Collected data entries
____________
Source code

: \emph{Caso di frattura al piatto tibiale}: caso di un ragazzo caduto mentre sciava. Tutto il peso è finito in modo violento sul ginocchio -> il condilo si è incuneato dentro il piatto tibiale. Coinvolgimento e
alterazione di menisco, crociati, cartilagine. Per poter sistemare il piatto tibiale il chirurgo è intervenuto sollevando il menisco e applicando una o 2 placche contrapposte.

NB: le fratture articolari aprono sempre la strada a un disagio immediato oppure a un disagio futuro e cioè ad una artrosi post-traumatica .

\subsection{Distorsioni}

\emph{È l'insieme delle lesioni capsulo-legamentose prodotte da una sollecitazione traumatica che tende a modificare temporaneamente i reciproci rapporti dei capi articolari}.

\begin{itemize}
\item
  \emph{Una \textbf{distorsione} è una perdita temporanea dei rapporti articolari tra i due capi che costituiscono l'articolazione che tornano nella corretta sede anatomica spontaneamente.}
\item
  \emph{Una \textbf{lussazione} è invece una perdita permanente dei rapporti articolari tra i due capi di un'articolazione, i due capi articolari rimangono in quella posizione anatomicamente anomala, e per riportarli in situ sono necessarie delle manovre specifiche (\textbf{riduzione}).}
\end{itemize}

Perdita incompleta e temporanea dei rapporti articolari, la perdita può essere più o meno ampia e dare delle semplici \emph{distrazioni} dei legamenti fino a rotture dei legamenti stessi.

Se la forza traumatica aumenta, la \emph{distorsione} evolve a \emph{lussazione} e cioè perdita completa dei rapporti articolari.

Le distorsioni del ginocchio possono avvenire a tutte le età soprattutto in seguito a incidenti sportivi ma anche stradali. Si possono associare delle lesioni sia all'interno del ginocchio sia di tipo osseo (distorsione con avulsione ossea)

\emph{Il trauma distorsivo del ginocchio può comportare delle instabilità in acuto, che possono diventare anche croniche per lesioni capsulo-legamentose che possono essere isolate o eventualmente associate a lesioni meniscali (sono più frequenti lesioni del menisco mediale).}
____________
• **INSTRUCTIONS TO FOLLOW**
Search the data for "essere". Copy every matching line.

• **ANSWER FOR THE TASK**
Perdita incompleta e temporanea dei rapporti articolari, la perdita può essere più o meno ampia e dare delle semplici \emph{distrazioni} dei legamenti fino a rotture dei legamenti stessi.
\emph{Il trauma distorsivo del ginocchio può comportare delle instabilità in acuto, che possono diventare anche croniche per lesioni capsulo-legamentose che possono essere isolate o eventualmente associate a lesioni meniscali (sono più frequenti lesioni del menisco mediale).}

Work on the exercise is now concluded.